*** Records to process
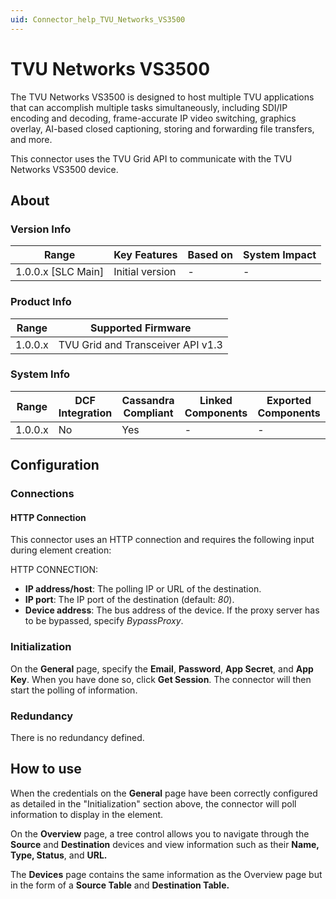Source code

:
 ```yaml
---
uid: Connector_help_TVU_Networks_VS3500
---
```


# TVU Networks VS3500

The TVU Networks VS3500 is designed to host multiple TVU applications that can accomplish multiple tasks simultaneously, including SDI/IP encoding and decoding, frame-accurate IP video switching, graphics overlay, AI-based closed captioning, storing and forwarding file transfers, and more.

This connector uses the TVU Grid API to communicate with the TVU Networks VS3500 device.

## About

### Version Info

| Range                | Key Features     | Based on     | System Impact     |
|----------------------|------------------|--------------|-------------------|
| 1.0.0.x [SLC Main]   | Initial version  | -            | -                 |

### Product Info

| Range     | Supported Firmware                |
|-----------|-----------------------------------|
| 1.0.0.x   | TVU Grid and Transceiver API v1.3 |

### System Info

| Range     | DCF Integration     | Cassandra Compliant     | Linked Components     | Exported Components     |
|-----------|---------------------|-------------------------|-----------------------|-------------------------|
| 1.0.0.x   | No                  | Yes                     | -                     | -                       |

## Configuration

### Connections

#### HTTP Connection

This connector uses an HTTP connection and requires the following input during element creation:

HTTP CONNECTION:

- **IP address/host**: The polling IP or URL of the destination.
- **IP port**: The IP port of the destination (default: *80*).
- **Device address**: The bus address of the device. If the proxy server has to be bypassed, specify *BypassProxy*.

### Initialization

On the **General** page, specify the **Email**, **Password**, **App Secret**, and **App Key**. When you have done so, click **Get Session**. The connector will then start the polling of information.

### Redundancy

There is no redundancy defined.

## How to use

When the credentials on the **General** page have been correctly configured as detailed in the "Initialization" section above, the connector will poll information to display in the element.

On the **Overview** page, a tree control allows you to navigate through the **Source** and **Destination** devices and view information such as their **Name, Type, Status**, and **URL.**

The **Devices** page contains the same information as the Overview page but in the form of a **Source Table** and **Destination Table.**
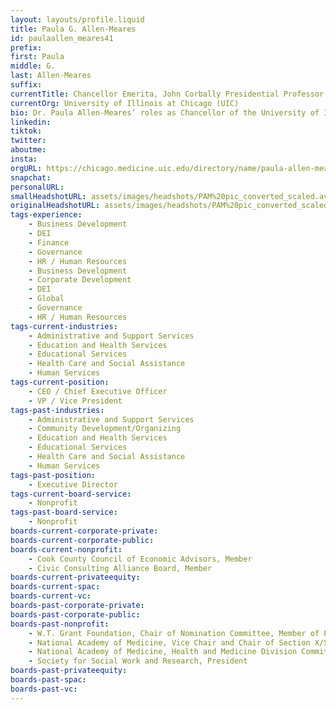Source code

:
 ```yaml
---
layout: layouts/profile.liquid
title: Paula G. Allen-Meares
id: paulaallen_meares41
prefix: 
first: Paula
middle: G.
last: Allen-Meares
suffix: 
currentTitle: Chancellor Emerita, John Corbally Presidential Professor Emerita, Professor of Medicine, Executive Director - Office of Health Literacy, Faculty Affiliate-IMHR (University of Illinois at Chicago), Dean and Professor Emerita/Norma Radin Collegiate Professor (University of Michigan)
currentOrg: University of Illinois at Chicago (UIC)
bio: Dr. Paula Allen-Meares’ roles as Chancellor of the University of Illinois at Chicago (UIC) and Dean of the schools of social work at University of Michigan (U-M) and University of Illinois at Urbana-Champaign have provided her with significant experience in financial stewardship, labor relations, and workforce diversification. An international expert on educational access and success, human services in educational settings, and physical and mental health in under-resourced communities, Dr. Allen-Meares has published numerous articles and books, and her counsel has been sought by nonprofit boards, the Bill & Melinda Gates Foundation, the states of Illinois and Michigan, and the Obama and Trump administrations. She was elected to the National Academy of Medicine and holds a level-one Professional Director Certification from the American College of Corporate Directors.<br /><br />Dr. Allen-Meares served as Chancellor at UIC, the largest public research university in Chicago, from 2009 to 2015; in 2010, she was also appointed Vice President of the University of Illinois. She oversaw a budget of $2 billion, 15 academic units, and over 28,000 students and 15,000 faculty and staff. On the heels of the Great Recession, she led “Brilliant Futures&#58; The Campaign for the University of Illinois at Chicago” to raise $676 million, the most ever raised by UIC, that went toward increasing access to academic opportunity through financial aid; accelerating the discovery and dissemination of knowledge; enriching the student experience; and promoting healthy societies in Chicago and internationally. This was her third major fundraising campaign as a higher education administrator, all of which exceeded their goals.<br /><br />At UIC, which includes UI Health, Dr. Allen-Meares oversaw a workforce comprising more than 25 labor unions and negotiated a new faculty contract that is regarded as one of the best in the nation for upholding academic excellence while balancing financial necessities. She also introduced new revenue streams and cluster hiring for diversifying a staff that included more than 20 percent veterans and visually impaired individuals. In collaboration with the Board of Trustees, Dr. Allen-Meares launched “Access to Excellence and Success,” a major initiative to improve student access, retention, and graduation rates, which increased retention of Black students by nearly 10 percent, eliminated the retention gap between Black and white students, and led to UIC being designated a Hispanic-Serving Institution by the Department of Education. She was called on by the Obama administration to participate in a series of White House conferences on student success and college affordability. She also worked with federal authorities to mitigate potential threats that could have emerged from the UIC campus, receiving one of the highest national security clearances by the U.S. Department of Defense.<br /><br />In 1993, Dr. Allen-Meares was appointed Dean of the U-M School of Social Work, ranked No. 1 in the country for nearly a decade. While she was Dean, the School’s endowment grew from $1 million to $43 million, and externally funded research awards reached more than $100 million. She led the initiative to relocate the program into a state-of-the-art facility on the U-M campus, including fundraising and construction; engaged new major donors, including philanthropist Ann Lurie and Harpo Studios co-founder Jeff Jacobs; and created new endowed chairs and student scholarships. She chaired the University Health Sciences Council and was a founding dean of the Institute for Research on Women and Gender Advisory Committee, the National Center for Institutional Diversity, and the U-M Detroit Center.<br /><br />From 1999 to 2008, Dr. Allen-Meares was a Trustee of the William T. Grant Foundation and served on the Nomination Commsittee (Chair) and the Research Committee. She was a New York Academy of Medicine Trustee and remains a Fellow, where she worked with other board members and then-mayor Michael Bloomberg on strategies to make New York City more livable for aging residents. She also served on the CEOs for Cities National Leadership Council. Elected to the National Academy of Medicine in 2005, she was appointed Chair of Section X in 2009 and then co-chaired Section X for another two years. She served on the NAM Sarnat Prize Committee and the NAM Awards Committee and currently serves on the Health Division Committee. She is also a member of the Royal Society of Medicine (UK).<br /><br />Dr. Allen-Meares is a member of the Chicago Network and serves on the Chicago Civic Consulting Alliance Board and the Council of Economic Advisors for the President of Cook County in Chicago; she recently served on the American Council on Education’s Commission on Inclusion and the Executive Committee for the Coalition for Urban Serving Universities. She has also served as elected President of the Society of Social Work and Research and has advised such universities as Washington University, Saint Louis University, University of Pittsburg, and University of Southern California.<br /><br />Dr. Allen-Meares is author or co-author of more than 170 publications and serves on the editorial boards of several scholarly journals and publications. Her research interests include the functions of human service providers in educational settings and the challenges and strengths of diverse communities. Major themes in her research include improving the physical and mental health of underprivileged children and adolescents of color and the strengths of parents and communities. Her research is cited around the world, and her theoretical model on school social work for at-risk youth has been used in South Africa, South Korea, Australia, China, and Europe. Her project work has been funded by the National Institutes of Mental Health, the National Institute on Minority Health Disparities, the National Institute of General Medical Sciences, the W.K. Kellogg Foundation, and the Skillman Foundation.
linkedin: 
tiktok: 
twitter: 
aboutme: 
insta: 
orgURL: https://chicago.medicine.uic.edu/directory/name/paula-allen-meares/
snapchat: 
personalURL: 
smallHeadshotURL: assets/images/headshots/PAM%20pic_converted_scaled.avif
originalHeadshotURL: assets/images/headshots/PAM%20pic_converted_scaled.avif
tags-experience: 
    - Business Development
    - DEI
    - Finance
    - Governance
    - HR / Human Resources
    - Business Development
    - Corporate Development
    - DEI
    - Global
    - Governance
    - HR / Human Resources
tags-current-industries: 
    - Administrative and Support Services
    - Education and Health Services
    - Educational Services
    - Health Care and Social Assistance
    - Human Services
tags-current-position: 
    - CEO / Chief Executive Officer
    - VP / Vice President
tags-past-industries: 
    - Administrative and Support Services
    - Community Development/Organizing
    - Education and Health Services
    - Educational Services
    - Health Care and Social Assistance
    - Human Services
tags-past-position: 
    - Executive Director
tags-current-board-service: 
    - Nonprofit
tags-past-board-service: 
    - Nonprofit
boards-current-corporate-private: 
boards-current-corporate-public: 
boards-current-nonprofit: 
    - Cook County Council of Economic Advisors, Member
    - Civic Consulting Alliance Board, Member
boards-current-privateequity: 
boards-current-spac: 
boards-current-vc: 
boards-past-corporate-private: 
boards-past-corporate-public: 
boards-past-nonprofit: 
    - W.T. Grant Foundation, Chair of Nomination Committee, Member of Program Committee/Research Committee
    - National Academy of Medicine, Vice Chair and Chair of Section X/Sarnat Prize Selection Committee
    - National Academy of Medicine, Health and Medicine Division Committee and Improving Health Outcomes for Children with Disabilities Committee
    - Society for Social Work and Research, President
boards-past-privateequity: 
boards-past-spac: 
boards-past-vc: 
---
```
******
• **Exercise requirements**: Of the lines above, extract only those from the line with "#### HTTP Connection" to the line with "## How to use", both included, exactly as written.

• **Problem solution**:
#### HTTP Connection

This connector uses an HTTP connection and requires the following input during element creation:

HTTP CONNECTION:

- **IP address/host**: The polling IP or URL of the destination.
- **IP port**: The IP port of the destination (default: *80*).
- **Device address**: The bus address of the device. If the proxy server has to be bypassed, specify *BypassProxy*.

### Initialization

On the **General** page, specify the **Email**, **Password**, **App Secret**, and **App Key**. When you have done so, click **Get Session**. The connector will then start the polling of information.

### Redundancy

There is no redundancy defined.

## How to use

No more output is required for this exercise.